For related reasons, the mediator - the United States - had a direct stake in the success of the effort, and thus had an incentive to make sure any agreement was not only signed, but also enforced. "Stability in the region and the security of Israel strongly affect US interests, which means that the United States could credibly guarantee to keep up whatever pressure was necessary to maintain peace between Egypt and Israel," the book points out.

Egypt and Israel faced concrete incentives of their own. The carrot, for both, was generous American aid. The stick - but only for Israel - was that its concessions were irrevocable. In other words, if it was going to give up the Sinai, Israel had better make sure that its quid pro quo was long-lasting. As Beardsley says:

"[Egyptian President Anwar] Sadat's major concession at Camp David was the recognition of Israel and subsequent exchange of ambassadors. But ambassadors can always be withdrawn and recognition can be revoked … [By contrast] The occupation of the Sinai was the main source of leverage for Israel … and once it was gone, it could not be regained without another full-scale war."

The book was largely written before the overthrow of Hosni Mubarak in Egypt last spring, but the loss of ambassadors and official recognition that Beardsley foresaw could well come true. After all, Egyptian protesters have already torn down the Israeli flag and a protective wall at the Israeli embassy and called for the expulsion of its ambassador. In that case, the mediation at Camp David will turn out to be less of a success than the book claims.

With or without Camp David as a success story, Beardsley's scenario is bleak. Yet what are the alternatives? The bilateral, independent diplomacy that he seems to prefer can easily flounder without an independent guiding hand. It also shares some of the problems of mediation, such as the risk that insincere parties will stall for time.

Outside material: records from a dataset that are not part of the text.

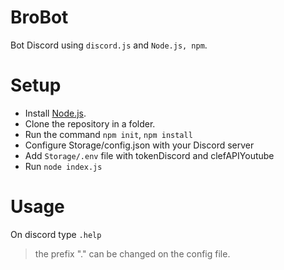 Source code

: # BroBot

Bot Discord using `discord.js` and `Node.js, npm`.

# Setup

* Install [Node.js](https://nodejs.org/en/).
* Clone the repository in a folder.
* Run the command `npm init`, `npm install`
* Configure Storage/config.json with your Discord server
* Add `Storage/.env` file with tokenDiscord and clefAPIYoutube
* Run `node index.js`

# Usage

On discord type `.help`
>the prefix "." can be changed on the config file.
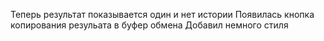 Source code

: Теперь результат показывается один и нет истории
Появилась кнопка копирования резульата в буфер обмена
Добавил немного стиля
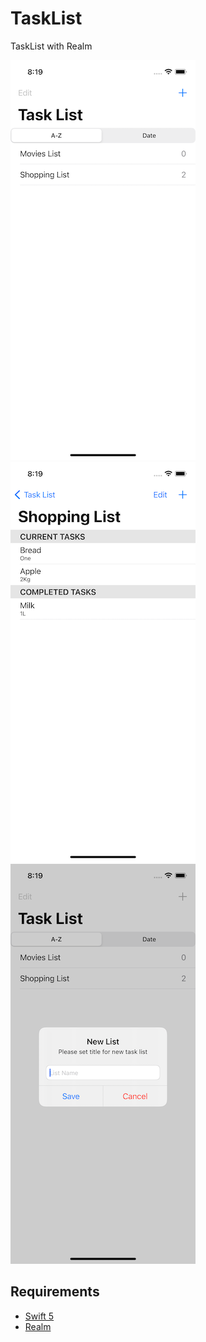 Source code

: # TaskList
TaskList with Realm

![](./SimulatorScreenShot-iPhone12Pro-1.png)
![](./SimulatorScreenShot-iPhone12Pro-2.png)
![](./SimulatorScreenShot-iPhone12Pro-3.png)

## Requirements
- [Swift 5](https://developer.apple.com/swift/)
- [Realm](https://realm.io)
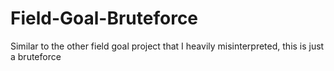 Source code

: # Field-Goal-Bruteforce
Similar to the other field goal project that I heavily misinterpreted, this is just a bruteforce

The only other possibility that Beardsley mentions is "armed conflict." In fact, he has a lot of kind words for it. "If intrusive third parties interrupt the battlefield learning process," he claims, "then the actors will be less able to find a mutually satisfying agreement on their own."

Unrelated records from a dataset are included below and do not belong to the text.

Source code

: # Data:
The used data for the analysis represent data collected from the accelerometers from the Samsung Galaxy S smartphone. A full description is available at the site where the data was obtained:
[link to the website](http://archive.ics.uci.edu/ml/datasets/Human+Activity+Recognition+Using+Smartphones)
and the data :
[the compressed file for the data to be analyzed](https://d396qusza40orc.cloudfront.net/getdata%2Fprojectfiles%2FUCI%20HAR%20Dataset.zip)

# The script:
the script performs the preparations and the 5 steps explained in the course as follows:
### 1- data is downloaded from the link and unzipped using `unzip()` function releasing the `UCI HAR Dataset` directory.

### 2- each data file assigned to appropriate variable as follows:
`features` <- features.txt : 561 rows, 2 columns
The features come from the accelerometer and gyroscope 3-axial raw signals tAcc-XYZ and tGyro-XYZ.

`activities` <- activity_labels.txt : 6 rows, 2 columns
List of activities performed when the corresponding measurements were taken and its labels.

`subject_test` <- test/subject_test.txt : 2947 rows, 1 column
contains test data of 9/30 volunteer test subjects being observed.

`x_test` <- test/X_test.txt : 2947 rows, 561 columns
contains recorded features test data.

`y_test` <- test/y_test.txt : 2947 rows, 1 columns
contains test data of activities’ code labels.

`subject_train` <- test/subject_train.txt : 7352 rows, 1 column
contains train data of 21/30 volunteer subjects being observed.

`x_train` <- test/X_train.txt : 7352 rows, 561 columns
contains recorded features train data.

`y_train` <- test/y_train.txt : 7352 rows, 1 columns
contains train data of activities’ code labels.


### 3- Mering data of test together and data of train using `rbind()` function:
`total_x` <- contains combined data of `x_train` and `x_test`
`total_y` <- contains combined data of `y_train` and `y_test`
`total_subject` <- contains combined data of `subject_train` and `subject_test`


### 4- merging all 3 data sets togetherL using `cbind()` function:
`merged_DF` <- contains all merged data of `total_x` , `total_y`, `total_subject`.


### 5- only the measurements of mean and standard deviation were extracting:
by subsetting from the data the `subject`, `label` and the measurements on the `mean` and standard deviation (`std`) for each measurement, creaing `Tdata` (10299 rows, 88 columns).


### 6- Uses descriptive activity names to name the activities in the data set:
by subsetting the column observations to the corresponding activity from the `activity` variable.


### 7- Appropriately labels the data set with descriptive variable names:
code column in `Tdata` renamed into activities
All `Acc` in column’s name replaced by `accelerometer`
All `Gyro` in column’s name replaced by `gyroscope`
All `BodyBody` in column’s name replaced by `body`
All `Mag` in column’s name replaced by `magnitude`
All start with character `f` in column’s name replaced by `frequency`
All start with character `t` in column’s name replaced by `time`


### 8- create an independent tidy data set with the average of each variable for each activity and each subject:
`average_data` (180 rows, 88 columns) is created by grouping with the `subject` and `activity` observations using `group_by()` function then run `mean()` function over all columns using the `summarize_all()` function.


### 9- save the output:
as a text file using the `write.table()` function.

So, is war better than mediation? Is an American academic really advocating this?

Well, no. Finally, in the last chapter, Beardsley concedes that "even when outside intervention makes the long-term prospects for peace grim … mediation can be strictly better - to the disputing parties as well as to the international community - than the alternative of escalating hostilities."

Ultimately, The Mediation Dilemma offers several steps for successful negotiation, the most important being continuing oversight by the outside arbitrator. However, few actors have the resources or willpower to do that.

Readers should be forewarned that this book is written by an academic, in a very erudite style. It is slow going and often repetitive, with footnotes, sub-subheadings, tables, and exhaustive references to things like "a nonproportional Cox model." All the crucial points could probably be gleaned from just a chapter or two - and it hardly matters which chapters, since they score the same points so repetitively.

Yet these points are important reading, particularly for anyone with an interest in this region.

As Beardsley admits, opposing parties undoubtedly see some benefit to mediation, or they wouldn't try it. At the very least, those efforts should continue while the channels remain open.

Fran Hawthorne is an award-winning, US-based author and journalist specialising in the intersection of business and public policy.